Material for this exercise ->
BEGIN

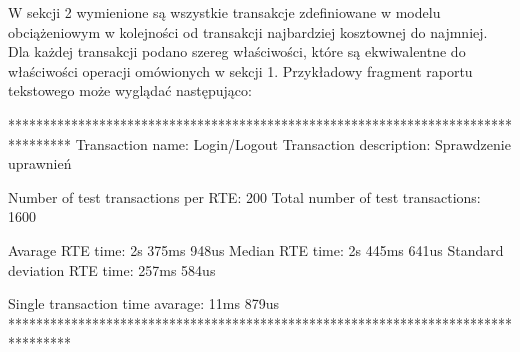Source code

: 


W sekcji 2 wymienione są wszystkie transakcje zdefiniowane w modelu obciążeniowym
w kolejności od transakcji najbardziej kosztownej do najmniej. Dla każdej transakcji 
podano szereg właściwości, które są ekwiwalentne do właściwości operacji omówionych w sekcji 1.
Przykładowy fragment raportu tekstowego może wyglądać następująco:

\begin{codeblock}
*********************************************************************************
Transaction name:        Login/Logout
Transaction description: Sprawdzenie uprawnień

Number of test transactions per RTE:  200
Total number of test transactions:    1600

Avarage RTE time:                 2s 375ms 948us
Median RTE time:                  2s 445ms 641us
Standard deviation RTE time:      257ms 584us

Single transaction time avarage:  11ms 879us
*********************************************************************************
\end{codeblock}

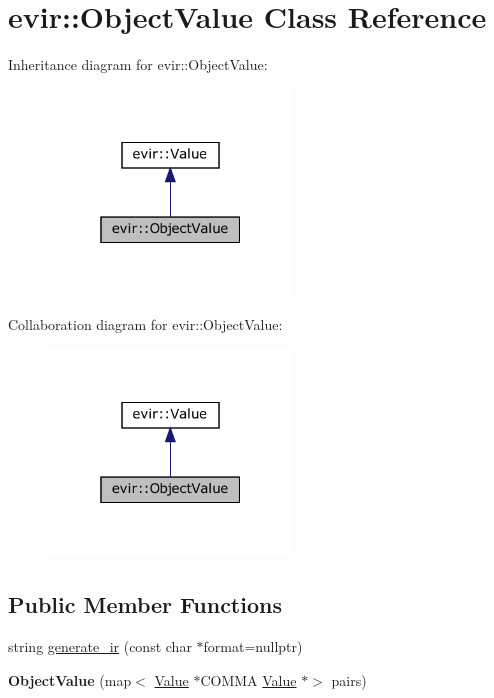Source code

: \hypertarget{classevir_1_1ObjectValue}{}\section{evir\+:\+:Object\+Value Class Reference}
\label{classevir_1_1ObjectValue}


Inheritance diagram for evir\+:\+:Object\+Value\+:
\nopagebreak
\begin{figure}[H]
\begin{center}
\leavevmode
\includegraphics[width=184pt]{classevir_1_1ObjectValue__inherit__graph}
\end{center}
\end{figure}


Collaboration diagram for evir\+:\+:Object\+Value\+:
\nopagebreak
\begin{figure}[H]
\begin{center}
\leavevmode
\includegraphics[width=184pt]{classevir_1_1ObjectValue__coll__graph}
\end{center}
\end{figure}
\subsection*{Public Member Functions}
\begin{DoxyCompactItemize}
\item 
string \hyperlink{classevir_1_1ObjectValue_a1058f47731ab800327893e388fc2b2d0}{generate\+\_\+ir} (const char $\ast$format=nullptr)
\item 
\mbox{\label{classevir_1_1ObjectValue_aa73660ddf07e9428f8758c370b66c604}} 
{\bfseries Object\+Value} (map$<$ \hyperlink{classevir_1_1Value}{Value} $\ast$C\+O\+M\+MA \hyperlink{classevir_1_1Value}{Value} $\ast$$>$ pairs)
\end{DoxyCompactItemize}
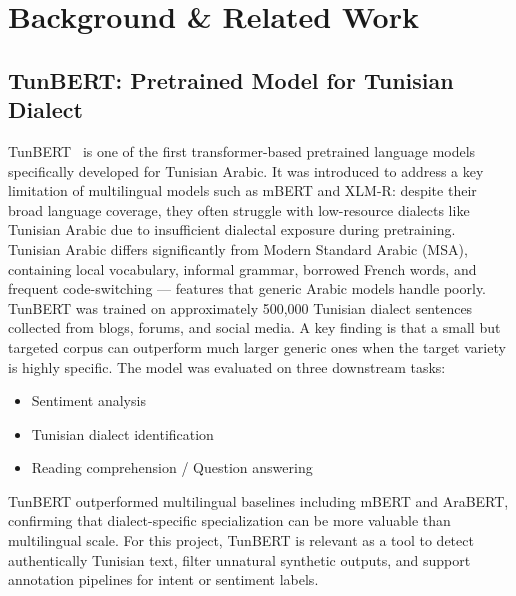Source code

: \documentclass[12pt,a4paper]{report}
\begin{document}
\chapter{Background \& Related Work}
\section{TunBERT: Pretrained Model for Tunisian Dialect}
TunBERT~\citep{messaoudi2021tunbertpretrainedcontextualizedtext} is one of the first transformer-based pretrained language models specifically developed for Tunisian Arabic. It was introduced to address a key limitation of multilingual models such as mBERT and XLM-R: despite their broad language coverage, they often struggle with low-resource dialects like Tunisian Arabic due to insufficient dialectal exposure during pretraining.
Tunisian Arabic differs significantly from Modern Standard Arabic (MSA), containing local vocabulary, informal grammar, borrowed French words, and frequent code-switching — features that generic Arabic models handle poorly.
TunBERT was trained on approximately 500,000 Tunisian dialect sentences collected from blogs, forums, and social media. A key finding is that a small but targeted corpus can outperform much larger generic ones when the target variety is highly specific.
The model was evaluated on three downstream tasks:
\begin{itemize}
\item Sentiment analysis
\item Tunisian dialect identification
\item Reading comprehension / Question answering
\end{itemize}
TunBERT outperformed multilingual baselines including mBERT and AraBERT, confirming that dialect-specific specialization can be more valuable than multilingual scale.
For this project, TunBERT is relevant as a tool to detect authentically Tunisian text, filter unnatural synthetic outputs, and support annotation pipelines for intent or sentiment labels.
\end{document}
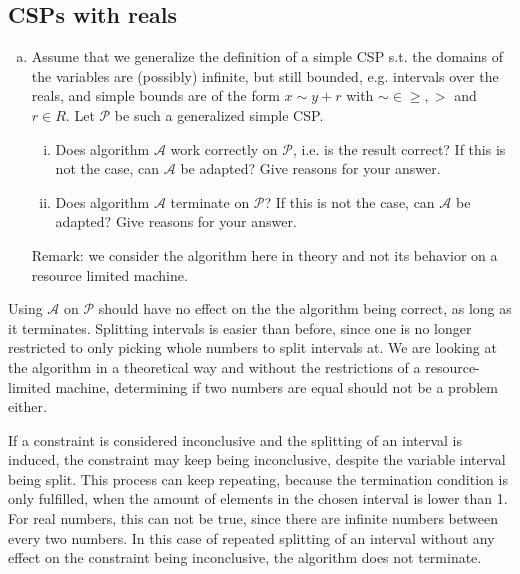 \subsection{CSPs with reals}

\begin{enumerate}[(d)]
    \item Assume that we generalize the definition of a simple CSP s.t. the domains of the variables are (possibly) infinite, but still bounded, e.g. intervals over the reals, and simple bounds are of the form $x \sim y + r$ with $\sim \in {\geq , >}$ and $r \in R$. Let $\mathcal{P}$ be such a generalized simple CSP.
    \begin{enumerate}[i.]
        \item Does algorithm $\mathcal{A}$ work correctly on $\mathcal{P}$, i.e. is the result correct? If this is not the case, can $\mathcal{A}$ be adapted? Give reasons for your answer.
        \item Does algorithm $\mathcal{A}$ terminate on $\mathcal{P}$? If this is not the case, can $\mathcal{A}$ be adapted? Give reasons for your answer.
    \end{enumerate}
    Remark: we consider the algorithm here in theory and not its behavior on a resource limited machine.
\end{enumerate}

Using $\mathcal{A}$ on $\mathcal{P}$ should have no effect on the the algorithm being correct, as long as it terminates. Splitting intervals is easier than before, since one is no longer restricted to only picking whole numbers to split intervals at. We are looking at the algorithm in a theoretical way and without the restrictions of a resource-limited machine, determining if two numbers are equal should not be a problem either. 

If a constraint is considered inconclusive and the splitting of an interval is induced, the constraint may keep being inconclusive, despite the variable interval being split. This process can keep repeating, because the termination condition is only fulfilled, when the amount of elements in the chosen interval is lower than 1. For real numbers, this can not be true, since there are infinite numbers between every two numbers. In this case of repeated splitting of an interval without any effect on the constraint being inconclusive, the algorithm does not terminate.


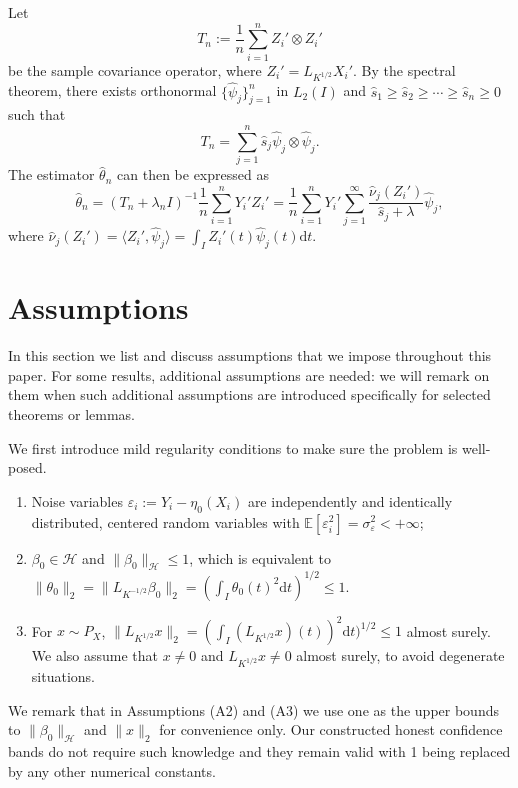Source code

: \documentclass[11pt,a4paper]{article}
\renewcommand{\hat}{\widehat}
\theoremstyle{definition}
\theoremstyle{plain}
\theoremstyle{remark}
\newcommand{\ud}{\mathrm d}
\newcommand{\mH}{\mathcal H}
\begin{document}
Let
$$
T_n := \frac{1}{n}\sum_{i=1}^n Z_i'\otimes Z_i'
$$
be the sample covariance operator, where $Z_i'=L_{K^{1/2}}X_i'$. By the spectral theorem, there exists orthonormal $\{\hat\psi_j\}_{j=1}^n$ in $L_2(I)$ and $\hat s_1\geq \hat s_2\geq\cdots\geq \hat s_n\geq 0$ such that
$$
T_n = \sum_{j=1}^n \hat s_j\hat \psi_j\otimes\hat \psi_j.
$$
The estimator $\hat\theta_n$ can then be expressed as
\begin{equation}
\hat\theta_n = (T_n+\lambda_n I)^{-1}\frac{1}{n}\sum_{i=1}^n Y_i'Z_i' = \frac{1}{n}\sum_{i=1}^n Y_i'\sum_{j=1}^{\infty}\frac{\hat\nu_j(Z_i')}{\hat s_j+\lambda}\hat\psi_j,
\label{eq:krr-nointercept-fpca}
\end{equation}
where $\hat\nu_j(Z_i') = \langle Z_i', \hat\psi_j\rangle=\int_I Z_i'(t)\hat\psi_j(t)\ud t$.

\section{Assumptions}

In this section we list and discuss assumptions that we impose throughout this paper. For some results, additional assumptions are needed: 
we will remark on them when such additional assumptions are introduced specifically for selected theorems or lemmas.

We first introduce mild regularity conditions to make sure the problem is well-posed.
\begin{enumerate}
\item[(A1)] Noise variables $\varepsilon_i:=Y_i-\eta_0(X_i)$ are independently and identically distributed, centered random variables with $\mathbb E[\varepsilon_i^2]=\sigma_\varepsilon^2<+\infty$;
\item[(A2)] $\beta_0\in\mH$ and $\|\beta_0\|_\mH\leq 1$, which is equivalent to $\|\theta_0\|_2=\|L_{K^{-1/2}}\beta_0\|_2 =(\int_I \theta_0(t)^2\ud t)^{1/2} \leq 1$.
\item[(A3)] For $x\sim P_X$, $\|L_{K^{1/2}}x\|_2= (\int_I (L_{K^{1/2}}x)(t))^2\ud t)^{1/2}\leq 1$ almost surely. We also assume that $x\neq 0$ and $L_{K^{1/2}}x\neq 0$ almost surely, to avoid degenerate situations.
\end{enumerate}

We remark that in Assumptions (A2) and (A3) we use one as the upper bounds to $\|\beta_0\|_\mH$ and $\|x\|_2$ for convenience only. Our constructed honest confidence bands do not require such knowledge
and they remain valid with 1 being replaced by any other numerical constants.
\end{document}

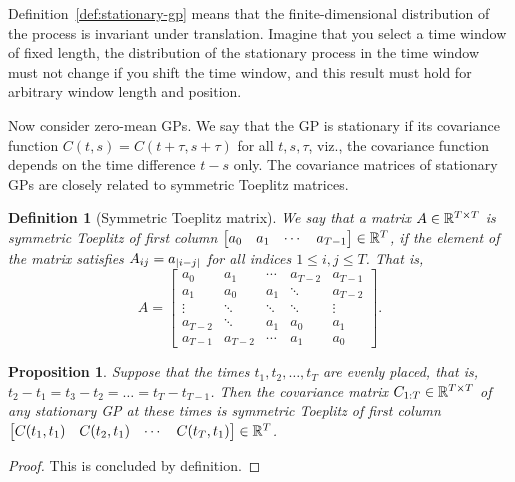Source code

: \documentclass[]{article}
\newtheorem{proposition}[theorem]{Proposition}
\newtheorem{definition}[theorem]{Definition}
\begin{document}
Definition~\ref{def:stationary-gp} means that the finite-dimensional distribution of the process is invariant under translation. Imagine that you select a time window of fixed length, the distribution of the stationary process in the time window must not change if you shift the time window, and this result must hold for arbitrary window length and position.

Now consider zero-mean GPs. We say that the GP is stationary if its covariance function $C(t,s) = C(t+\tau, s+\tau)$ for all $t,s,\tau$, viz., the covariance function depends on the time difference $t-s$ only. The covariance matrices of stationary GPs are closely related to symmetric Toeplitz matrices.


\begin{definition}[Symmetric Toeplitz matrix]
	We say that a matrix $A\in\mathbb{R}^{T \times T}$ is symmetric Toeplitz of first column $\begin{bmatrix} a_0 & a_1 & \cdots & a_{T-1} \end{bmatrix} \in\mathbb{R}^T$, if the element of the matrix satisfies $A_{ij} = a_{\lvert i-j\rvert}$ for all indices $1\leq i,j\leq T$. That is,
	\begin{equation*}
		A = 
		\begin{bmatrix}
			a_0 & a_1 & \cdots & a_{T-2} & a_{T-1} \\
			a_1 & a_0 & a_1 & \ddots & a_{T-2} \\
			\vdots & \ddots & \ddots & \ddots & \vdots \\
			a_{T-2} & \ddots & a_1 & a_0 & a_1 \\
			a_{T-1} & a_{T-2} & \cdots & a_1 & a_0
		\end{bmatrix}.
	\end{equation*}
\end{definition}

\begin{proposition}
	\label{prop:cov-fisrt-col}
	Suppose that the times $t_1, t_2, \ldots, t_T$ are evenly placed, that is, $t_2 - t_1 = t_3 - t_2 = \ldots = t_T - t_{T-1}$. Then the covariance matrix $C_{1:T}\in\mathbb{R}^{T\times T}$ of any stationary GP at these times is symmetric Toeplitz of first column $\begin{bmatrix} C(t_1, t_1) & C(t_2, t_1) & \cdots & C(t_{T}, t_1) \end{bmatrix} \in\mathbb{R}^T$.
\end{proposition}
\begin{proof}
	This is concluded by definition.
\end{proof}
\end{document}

END

Task goal -> Of the lines above, extract only those from the line with "The estimator $\hat\theta_n$" to the line with "1$, which is", both included, exactly as written.

Written answer ->
The estimator $\hat\theta_n$ can then be expressed as
\begin{equation}
\hat\theta_n = (T_n+\lambda_n I)^{-1}\frac{1}{n}\sum_{i=1}^n Y_i'Z_i' = \frac{1}{n}\sum_{i=1}^n Y_i'\sum_{j=1}^{\infty}\frac{\hat\nu_j(Z_i')}{\hat s_j+\lambda}\hat\psi_j,
\label{eq:krr-nointercept-fpca}
\end{equation}
where $\hat\nu_j(Z_i') = \langle Z_i', \hat\psi_j\rangle=\int_I Z_i'(t)\hat\psi_j(t)\ud t$.

\section{Assumptions}

In this section we list and discuss assumptions that we impose throughout this paper. For some results, additional assumptions are needed: 
we will remark on them when such additional assumptions are introduced specifically for selected theorems or lemmas.

We first introduce mild regularity conditions to make sure the problem is well-posed.
\begin{enumerate}
\item[(A1)] Noise variables $\varepsilon_i:=Y_i-\eta_0(X_i)$ are independently and identically distributed, centered random variables with $\mathbb E[\varepsilon_i^2]=\sigma_\varepsilon^2<+\infty$;
\item[(A2)] $\beta_0\in\mH$ and $\|\beta_0\|_\mH\leq 1$, which is equivalent to $\|\theta_0\|_2=\|L_{K^{-1/2}}\beta_0\|_2 =(\int_I \theta_0(t)^2\ud t)^{1/2} \leq 1$.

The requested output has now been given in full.